/---
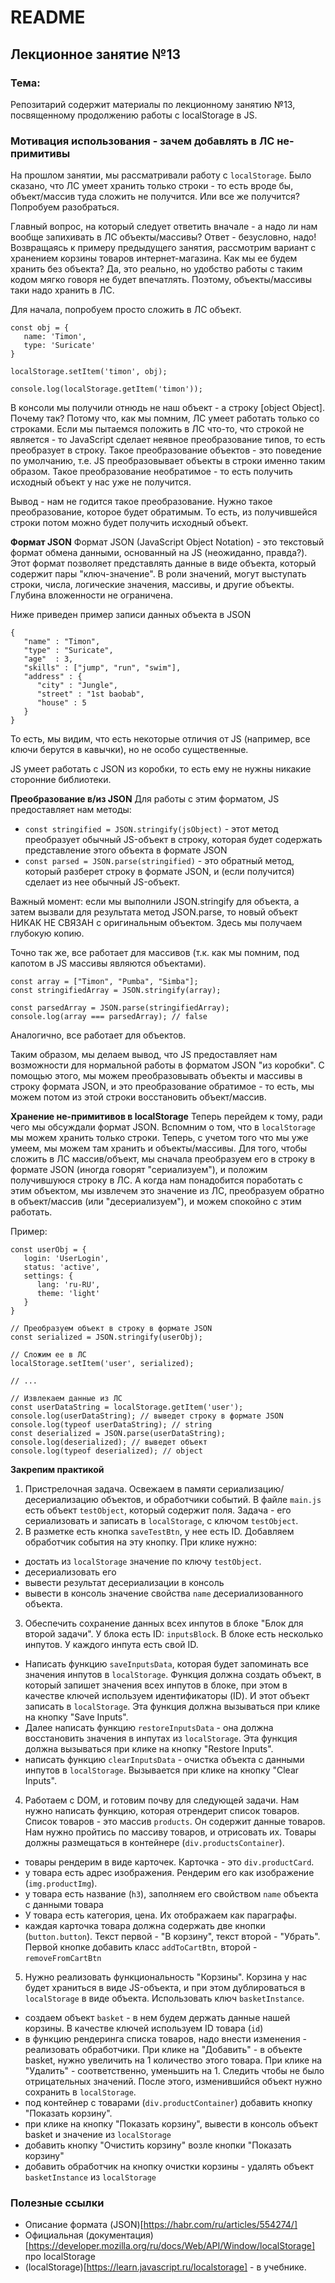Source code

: # README

## Лекционное занятие №13

### Тема:

Репозитарий содержит материалы по лекционному занятию №13, посвященному продолжению работы с localStorage в JS.

### Мотивация использования - зачем добавлять в ЛС не-примитивы
На прошлом занятии, мы рассматривали работу с `localStorage`. Было сказано, что ЛС умеет хранить только строки - то есть вроде бы, объект/массив туда сложить не получится. Или все же получится? Попробуем разобраться.

Главный вопрос, на который следует ответить вначале - а надо ли нам вообще запихивать в ЛС объекты/массивы? Ответ - безусловно, надо! Возвращаясь к примеру предыдущего занятия, рассмотрим вариант с хранением корзины товаров интернет-магазина. Как мы ее будем хранить без объекта? Да, это реально, но удобство работы с таким кодом мягко говоря не будет впечатлять. Поэтому, объекты/массивы таки надо хранить в ЛС.

Для начала, попробуем просто сложить в ЛС объект.

```
const obj = {
   name: 'Timon',
   type: 'Suricate'
}

localStorage.setItem('timon', obj);

console.log(localStorage.getItem('timon'));
```

В консоли мы получили отнюдь не наш объект - а строку [object Object]. Почему так? Потому что, как мы помним, ЛС умеет работать только со строками. Если мы пытаемся положить в ЛС что-то, что строкой не является - то JavaScript сделает неявное преобразование типов, то есть преобразует в строку. Такое преобразование объектов - это поведение по умолчанию, т.е. JS преобразовывает объекты в строки именно таким образом. Такое преобразование необратимое - то есть получить исходный объект у нас уже не получится.

Вывод - нам не годится такое преобразование. Нужно такое преобразование, которое будет обратимым. То есть, из получившейся строки потом можно будет получить исходный объект.

**Формат JSON**
Формат JSON (JavaScript Object Notation) - это текстовый формат обмена данными, основанный на JS (неожиданно, правда?). Этот формат позволяет представлять данные в виде объекта, который содержит пары "ключ-значение". В роли значений, могут выступать строки, числа, логические значения, массивы, и другие объекты. Глубина вложенности не ограничена.

Ниже приведен пример записи данных объекта в JSON
```
{
   "name" : "Timon",
   "type" : "Suricate",
   "age"  : 3,
   "skills" : ["jump", "run", "swim"],
   "address" : {
      "city" : "Jungle",
      "street" : "1st baobab",
      "house" : 5
   }
}
```

То есть, мы видим, что есть некоторые отличия от JS (например, все ключи берутся в кавычки), но не особо существенные.

JS умеет работать с JSON из коробки, то есть ему не нужны никакие сторонние библиотеки.

**Преобразование в/из JSON**
Для работы с этим форматом, JS предоставляет нам методы:
 - `const stringified = JSON.stringify(jsObject)` - этот метод преобразует обычный JS-объект в строку, которая будет содержать представление этого объекта в формате JSON
 - `const parsed = JSON.parse(stringified)` - это обратный метод, который разберет строку в формате JSON, и (если получится) сделает из нее обычный JS-объект.

Важный момент: если мы выполнили JSON.stringify для объекта, а затем вызвали для результата метод JSON.parse, то новый объект НИКАК НЕ СВЯЗАН с оригинальным объектом. Здесь мы получаем глубокую копию.

Точно так же, все работает для массивов (т.к. как мы помним, под капотом в JS массивы являются объектами).

```
const array = ["Timon", "Pumba", "Simba"];
const stringifiedArray = JSON.stringify(array);

const parsedArray = JSON.parse(stringifiedArray);
console.log(array === parsedArray); // false
```

Аналогично, все работает для объектов.

Таким образом, мы делаем вывод, что JS предоставляет нам возможности для нормальной работы в форматом JSON "из коробки". С помощью этого, мы можем преобразовывать объекты и массивы в строку формата JSON, и это преобразование обратимое - то есть, мы можем потом из этой строки восстановить объект/массив.

**Хранение не-примитивов в localStorage**
Теперь перейдем к тому, ради чего мы обсуждали формат JSON. Вспомним о том, что в `localStorage` мы можем хранить только строки. Теперь, с учетом того что мы уже умеем, мы можем там хранить и объекты/массивы. Для того, чтобы сложить в ЛС массив/объект, мы сначала преобразуем его в строку в формате JSON (иногда говорят "сериализуем"), и положим получившуюся строку в ЛС. А когда нам понадобится поработать с этим объектом, мы извлечем это значение из ЛС, преобразуем обратно в объект/массив (или "десериализуем"), и можем спокойно с этим работать.

Пример:
```
const userObj = {
   login: 'UserLogin',
   status: 'active',
   settings: {
      lang: 'ru-RU',
      theme: 'light'
   }
}

// Преобразуем объект в строку в формате JSON
const serialized = JSON.stringify(userObj);

// Сложим ее в ЛС
localStorage.setItem('user', serialized);

// ...

// Извлекаем данные из ЛС
const userDataString = localStorage.getItem('user');
console.log(userDataString); // выведет строку в формате JSON
console.log(typeof userDataString); // string
const deserialized = JSON.parse(userDataString);
console.log(deserialized); // выведет объект
console.log(typeof deserialized); // object
```

**Закрепим практикой**

1. Пристрелочная задача. Освежаем в памяти сериализацию/десериализацию объектов, и обработчики событий. В файле `main.js` есть объект `testObject`, который содержит поля. Задача - его сериализовать и записать в `localStorage`, с ключом `testObject`.
2. В разметке есть кнопка `saveTestBtn`, у нее есть ID. Добавляем обработчик события на эту кнопку. При клике нужно:
 - достать из `localStorage` значение по ключу `testObject`.
 - десериализовать его
 - вывести результат десериализации в консоль
 - вывести в консоль значение свойства `name` десериализованного объекта.
3. Обеспечить сохранение данных всех инпутов в блоке "Блок для второй задачи". У блока есть ID: `inputsBlock`. В блоке есть несколько инпутов. У каждого инпута есть свой ID.
 - Написать функцию `saveInputsData`, которая будет запоминать все значения инпутов в `localStorage`. Функция должна создать объект, в который запишет значения всех инпутов в блоке, при этом в качестве ключей используем идентификаторы (ID). И этот объект записать в `localStorage`. Эта функция должна вызываться при клике на кнопку "Save Inputs".
  - Далее написать функцию `restoreInputsData` - она должна восстановить значения в инпутах из `localStorage`. Эта функция должна вызываться при клике на кнопку "Restore Inputs".
  - написать функцию `clearInputsData` - очистка объекта с данными инпутов в `localStorage`. Вызывается при клике на кнопку "Clear Inputs".
4. Работаем с DOM, и готовим почву для следующей задачи. Нам нужно написать функцию, которая отрендерит список товаров. Список товаров - это массив `products`. Он содержит данные товаров. Нам нужно пройтись по массиву товаров, и отрисовать их. Товары должны размещаться в контейнере (`div.productsContainer`).
 - товары рендерим в виде карточек. Карточка - это `div.productCard`.
 - у товара есть адрес изображения. Рендерим его как изображение (`img.productImg`).
 - у товара есть название (`h3`), заполняем его свойством `name` объекта с данными товара
 - У товара есть категория, цена. Их отображаем как параграфы.
 - каждая карточка товара должна содержать две кнопки (`button.button`). Текст первой - "В корзину", текст второй - "Убрать". Первой кнопке добавить класс `addToCartBtn`, второй - `removeFromCartBtn`
5. Нужно реализовать функциональность "Корзины". Корзина у нас будет храниться в виде JS-объекта, и при этом дублироваться в `localStorage` в виде объекта. Использовать ключ `basketInstance`.
 - создаем объект `basket` - в нем будем держать данные нашей корзины. В качестве ключей используем ID товара (`id`)
 - в функцию рендеринга списка товаров, надо внести изменения - реализовать обработчики. При клике на "Добавить" - в объекте basket, нужно увеличить на 1 количество этого товара. При клике на "Удалить" - соответственно, уменьшить на 1. Следить чтобы не было отрицательных значений. После этого, изменившийся объект нужно сохранить в `localStorage`.
 - под контейнер с товарами (`div.productContainer`) добавить кнопку "Показать корзину".
 - при клике на кнопку "Показать корзину", вывести в консоль объект basket и значение из `localStorage`
 - добавить кнопку "Очистить корзину" возле кнопки "Показать корзину"
 - добавить обработчик на кнопку очистки корзины - удалять объект `basketInstance` из `localStorage`


### Полезные ссылки
 - Описание формата (JSON)[https://habr.com/ru/articles/554274/]
 - Официальная (документация)[https://developer.mozilla.org/ru/docs/Web/API/Window/localStorage] про localStorage
 - (localStorage)[https://learn.javascript.ru/localstorage] - в учебнике.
\---
Task prompt → If a line of the data contains "userObj", it counts; report the number of such lines and nothing else.

Exercise answer → 2